Abstract: Report on the ensemble model calibration and validation on the different sites
In response to the need to understand better the ecology of phytoplankton producers and predict the response of this key component of lacustrine food webs to changing environmental conditions, numerous computer models have been developed to simulate the seasonal development of lake phytoplankton. In this report we take two modelling approaches based on two different lakes, in quantifying the effects of future climate on the lake ecosystems. Most modelling studies that have attempted to predict future impacts on lake phytoplankton have utilised a single model and while
such studies have merit, applying multiple, independently developed models to a given lake system enable some of the inherent uncertainties in the model predictions to be quantified and reduced because the predictions of the individual models can be examined together.

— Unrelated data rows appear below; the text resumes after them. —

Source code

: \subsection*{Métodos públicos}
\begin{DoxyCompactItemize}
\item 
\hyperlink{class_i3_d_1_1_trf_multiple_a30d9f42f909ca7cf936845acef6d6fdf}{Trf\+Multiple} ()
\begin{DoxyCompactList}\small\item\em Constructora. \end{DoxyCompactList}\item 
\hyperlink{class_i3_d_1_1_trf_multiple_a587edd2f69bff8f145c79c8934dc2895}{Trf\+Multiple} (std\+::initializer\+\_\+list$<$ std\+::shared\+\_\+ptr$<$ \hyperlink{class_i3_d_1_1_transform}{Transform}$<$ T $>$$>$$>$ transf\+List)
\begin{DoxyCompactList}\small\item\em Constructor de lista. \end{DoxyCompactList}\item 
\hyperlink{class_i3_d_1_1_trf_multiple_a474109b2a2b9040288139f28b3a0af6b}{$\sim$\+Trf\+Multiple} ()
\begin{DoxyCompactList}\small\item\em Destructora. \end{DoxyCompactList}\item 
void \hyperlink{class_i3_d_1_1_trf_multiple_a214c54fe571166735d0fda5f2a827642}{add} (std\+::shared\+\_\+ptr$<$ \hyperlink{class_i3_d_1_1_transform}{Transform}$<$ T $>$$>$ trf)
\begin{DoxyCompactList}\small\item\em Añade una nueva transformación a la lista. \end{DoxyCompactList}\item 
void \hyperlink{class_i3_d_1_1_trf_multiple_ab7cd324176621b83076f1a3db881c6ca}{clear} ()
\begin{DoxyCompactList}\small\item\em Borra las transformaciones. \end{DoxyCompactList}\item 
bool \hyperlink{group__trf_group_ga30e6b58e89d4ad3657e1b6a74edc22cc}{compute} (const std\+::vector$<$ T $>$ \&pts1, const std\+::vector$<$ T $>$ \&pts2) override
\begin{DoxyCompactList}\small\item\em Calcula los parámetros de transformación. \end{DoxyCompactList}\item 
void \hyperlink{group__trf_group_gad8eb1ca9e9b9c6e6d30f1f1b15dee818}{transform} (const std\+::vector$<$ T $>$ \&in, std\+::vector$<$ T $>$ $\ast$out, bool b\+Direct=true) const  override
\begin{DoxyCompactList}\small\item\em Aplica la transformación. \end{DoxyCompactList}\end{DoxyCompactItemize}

Hitherto, perhaps due to both the considerable resources required and the individual model expertise needed to apply a model to an aquatic ecosystem, no ensemble modelling studies have yet been carried out for prediction of lake phytoplankton dynamics.
The initial aim of this deliverable was to explore variations in model performance for a range of aquatic ecosystem models used within the REFRESH project and the intention was originally simply to compare performance of different models that had already been applied to different systems. However, given the expertise available from the international network of modelling experts involved in REFRESH, we were able, for the first time, to apply three autonomously developed models to the same lake, which comprise the first approach used in this report. We ran a series of potential future climate and nutrient load scenarios, and derived the predictions and uncertainties from the ensemble model run. Particular focus is given to changes in Cyanobacteria abundance. The lake ecosystem simulated by different models is Lake Engelsholm in Denmark, which, as is typical for lakes in many developed countries, is suffering from eutrophication as a result of decades of anthropogenic activities, with nutrient loading from both point sources and diffuse pollution.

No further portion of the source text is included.